[IP] Microsoft told to explain e-mail deletion memos

dave at farber.net dave at farber.net
Fri May 21 04:43:00 PDT 2004



...... Forwarded Message .......
From: Barry Ritholtz <ritholtz at optonline.net>
To: Dave Farber <dave at farber.net>
Date: Wed, 31 Dec 1969 19:44:02 -0500
Subj: Microsoft told to explain e-mail deletion memos

Dave,

This is an enormous development, given the history of all the
litigation against Microsoft.

The Judge's order implies a concern over a very conscious decision by
the software giant to eliminate incriminating emails -- after receiving
a judicial order to archive all of them during the Anti-Trust case.
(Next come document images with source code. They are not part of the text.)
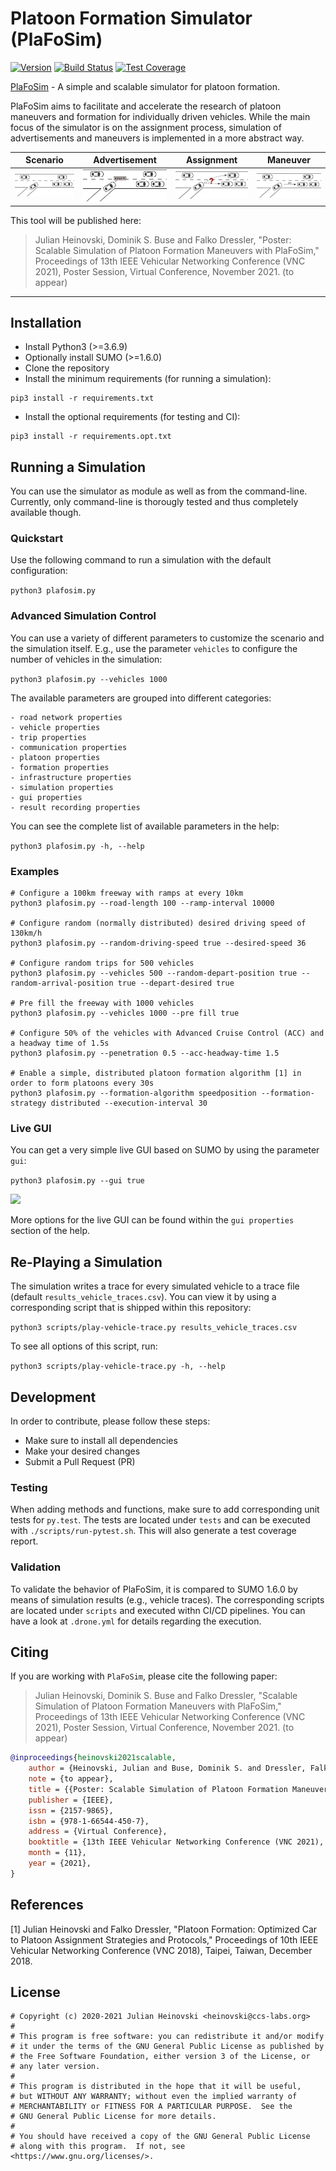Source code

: # Platoon Formation Simulator (PlaFoSim)

[![Version](https://img.shields.io/badge/version-v0.13.0-blue)](CHANGELOG.md)
[![Build Status](https://ci.tkn.tu-berlin.de/api/badges/CCS/plafosim/status.svg)](https://ci.tkn.tu-berlin.de/CCS/plafosim)
[![Test Coverage](https://plafosim.de/coverage/coverage.svg)](https://ci.tkn.tu-berlin.de/CCS/plafosim)

[PlaFoSim](https://www.plafosim.de) - A simple and scalable simulator for platoon formation.

PlaFoSim aims to facilitate and accelerate the research of platoon maneuvers and formation for individually driven vehicles.
While the main focus of the simulator is on the assignment process, simulation of advertisements and maneuvers is implemented in a more abstract way.

| Scenario | Advertisement | Assignment | Maneuver |
| -------- | ------------- | ---------- | -------- |
![Scenario](doc/scenario.png) | ![Advertisement](doc/advertisement.png) | ![Assignment](doc/assignment.png) | ![Maneuver](doc/maneuver.png) |

This tool will be published here:

> Julian Heinovski, Dominik S. Buse and Falko Dressler, "Poster: Scalable Simulation of Platoon Formation Maneuvers with PlaFoSim," Proceedings of 13th IEEE Vehicular Networking Conference (VNC 2021), Poster Session, Virtual Conference, November 2021. (to appear)

---

## Installation

- Install Python3 (>=3.6.9)
- Optionally install SUMO (>=1.6.0)
- Clone the repository
- Install the minimum requirements (for running a simulation):
```
pip3 install -r requirements.txt
```
- Install the optional requirements (for testing and CI):
```
pip3 install -r requirements.opt.txt
```

## Running a Simulation

You can use the simulator as module as well as from the command-line.
Currently, only command-line is thorougly tested and thus completely available though.

### Quickstart

Use the following command to run a simulation with the default configuration:

```python3 plafosim.py```

### Advanced Simulation Control

You can use a variety of different parameters to customize the scenario and the simulation itself.
E.g., use the parameter `vehicles` to configure the number of vehicles in the simulation:

```python3 plafosim.py --vehicles 1000```

The available parameters are grouped into different categories:

```
- road network properties
- vehicle properties
- trip properties
- communication properties
- platoon properties
- formation properties
- infrastructure properties
- simulation properties
- gui properties
- result recording properties
```

You can see the complete list of available parameters in the help:

```python3 plafosim.py -h, --help```

### Examples

```
# Configure a 100km freeway with ramps at every 10km
python3 plafosim.py --road-length 100 --ramp-interval 10000

# Configure random (normally distributed) desired driving speed of 130km/h
python3 plafosim.py --random-driving-speed true --desired-speed 36

# Configure random trips for 500 vehicles
python3 plafosim.py --vehicles 500 --random-depart-position true --random-arrival-position true --depart-desired true

# Pre fill the freeway with 1000 vehicles
python3 plafosim.py --vehicles 1000 --pre fill true

# Configure 50% of the vehicles with Advanced Cruise Control (ACC) and a headway time of 1.5s
python3 plafosim.py --penetration 0.5 --acc-headway-time 1.5

# Enable a simple, distributed platoon formation algorithm [1] in order to form platoons every 30s
python3 plafosim.py --formation-algorithm speedposition --formation-strategy distributed --execution-interval 30
```

### Live GUI

You can get a very simple live GUI based on SUMO by using the parameter `gui`:

```python3 plafosim.py --gui true```

![](doc/gui.png)

More options for the live GUI can be found within the ``gui properties`` section of the help.

## Re-Playing a Simulation

The simulation writes a trace for every simulated vehicle to a trace file (default `results_vehicle_traces.csv`).
You can view it by using a corresponding script that is shipped within this repository:

```python3 scripts/play-vehicle-trace.py results_vehicle_traces.csv```

To see all options of this script, run:

```python3 scripts/play-vehicle-trace.py -h, --help```

## Development

In order to contribute, please follow these steps:
- Make sure to install all dependencies
- Make your desired changes
- Submit a Pull Request (PR)

### Testing

When adding methods and functions, make sure to add corresponding unit tests for `py.test`.
The tests are located under `tests` and can be executed with `./scripts/run-pytest.sh`.
This will also generate a test coverage report.

### Validation

To validate the behavior of PlaFoSim, it is compared to SUMO 1.6.0 by means of simulation results (e.g., vehicle traces).
The corresponding scripts are located under `scripts` and executed withn CI/CD pipelines.
You can have a look at `.drone.yml` for details regarding the execution.

## Citing

If you are working with `PlaFoSim`, please cite the following paper:

> Julian Heinovski, Dominik S. Buse and Falko Dressler, "Scalable Simulation of Platoon Formation Maneuvers with PlaFoSim," Proceedings of 13th IEEE Vehicular Networking Conference (VNC 2021), Poster Session, Virtual Conference, November 2021. (to appear)

```bibtex
@inproceedings{heinovski2021scalable,
    author = {Heinovski, Julian and Buse, Dominik S. and Dressler, Falko},
    note = {to appear},
    title = {{Poster: Scalable Simulation of Platoon Formation Maneuvers with PlaFoSim}},
    publisher = {IEEE},
    issn = {2157-9865},
    isbn = {978-1-66544-450-7},
    address = {Virtual Conference},
    booktitle = {13th IEEE Vehicular Networking Conference (VNC 2021), Poster Session},
    month = {11},
    year = {2021},
}
```

## References

[1] Julian Heinovski and Falko Dressler, "Platoon Formation: Optimized Car to Platoon Assignment Strategies and Protocols," Proceedings of 10th IEEE Vehicular Networking Conference (VNC 2018), Taipei, Taiwan, December 2018.

## License
```
# Copyright (c) 2020-2021 Julian Heinovski <heinovski@ccs-labs.org>
#
# This program is free software: you can redistribute it and/or modify
# it under the terms of the GNU General Public License as published by
# the Free Software Foundation, either version 3 of the License, or
# any later version.
#
# This program is distributed in the hope that it will be useful,
# but WITHOUT ANY WARRANTY; without even the implied warranty of
# MERCHANTABILITY or FITNESS FOR A PARTICULAR PURPOSE.  See the
# GNU General Public License for more details.
#
# You should have received a copy of the GNU General Public License
# along with this program.  If not, see <https://www.gnu.org/licenses/>.
```
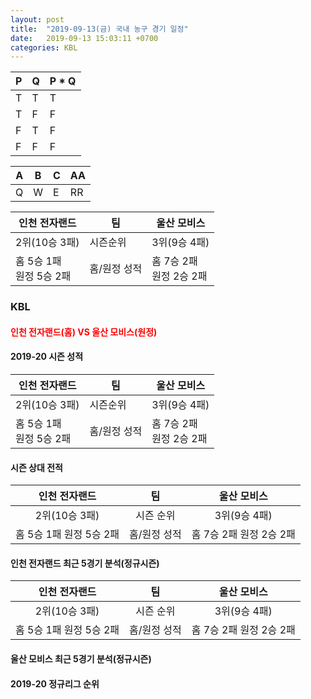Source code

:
 ```yaml
---
layout: post
title:  "2019-09-13(금) 국내 농구 경기 일정"
date:   2019-09-13 15:03:11 +0700
categories: KBL
---
```


| P | Q | P * Q |
| - | - | - |
| T | T | T |
| T | F | F |
| F | T | F |
| F | F | F |

|A|B|C|AA|
| --- | --- | --- | --- |
|Q|W   |    E | RR     |

| 인천 전자랜드 | 팀 | 울산 모비스 |
| --- | --- | --- |
| 2위(10승 3패) | 시즌순위 | 3위(9승 4패) |
| 홈 5승 1패<br/> 원정 5승 2패 | 홈/원정 성적 | 홈 7승 2패<br/> 원정 2승 2패 |



### KBL <br/> 
#### <span style="color:red"> 인천 전자랜드(홈) VS 울산 모비스(원정) </span><br/> 
#### 2019-20 시즌 성적 <br/> 
| 인천 전자랜드 | 팀 | 울산 모비스 | 
| --- | --- | --- |
| 2위(10승 3패) | 시즌순위 | 3위(9승 4패) | 
| 홈 5승 1패<br/> 원정 5승 2패 | 홈/원정 성적 | 홈 7승 2패<br/> 원정 2승 2패 | 
 

#### 시즌 상대 전적 <br/> 
|      인천 전자랜드      |      팀      |       울산 모비스       |
|:-----------------------:|:------------:|:-----------------------:|
|      2위(10승 3패)      |   시즌 순위  |       3위(9승 4패)      |
| 홈 5승 1패 원정 5승 2패 | 홈/원정 성적 | 홈 7승 2패 원정 2승 2패 |
#### 인천 전자랜드 최근 5경기 분석(정규시즌) <br/> 
| 인천 전자랜드 | 팀 | 울산 모비스 |
|:-----------------------:|:------------:|:-----------------------:|
| 2위(10승 3패) | 시즌 순위 | 3위(9승 4패) |
| 홈 5승 1패 원정 5승 2패 | 홈/원정 성적 | 홈 7승 2패 원정 2승 2패 |
#### 울산 모비스 최근 5경기 분석(정규시즌) <br/> 

#### 2019-20 정규리그 순위 <br/>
Additionally, being ordered to search the legal department's archive
suggests (in my biased opinion) that because of the affirmative actions
of the company in ordering email destruction, they are not able to hide
behind Attorney-Client privilege. Further, this implies that some
Microsoft employees perjured themselves during prior sworn testimony.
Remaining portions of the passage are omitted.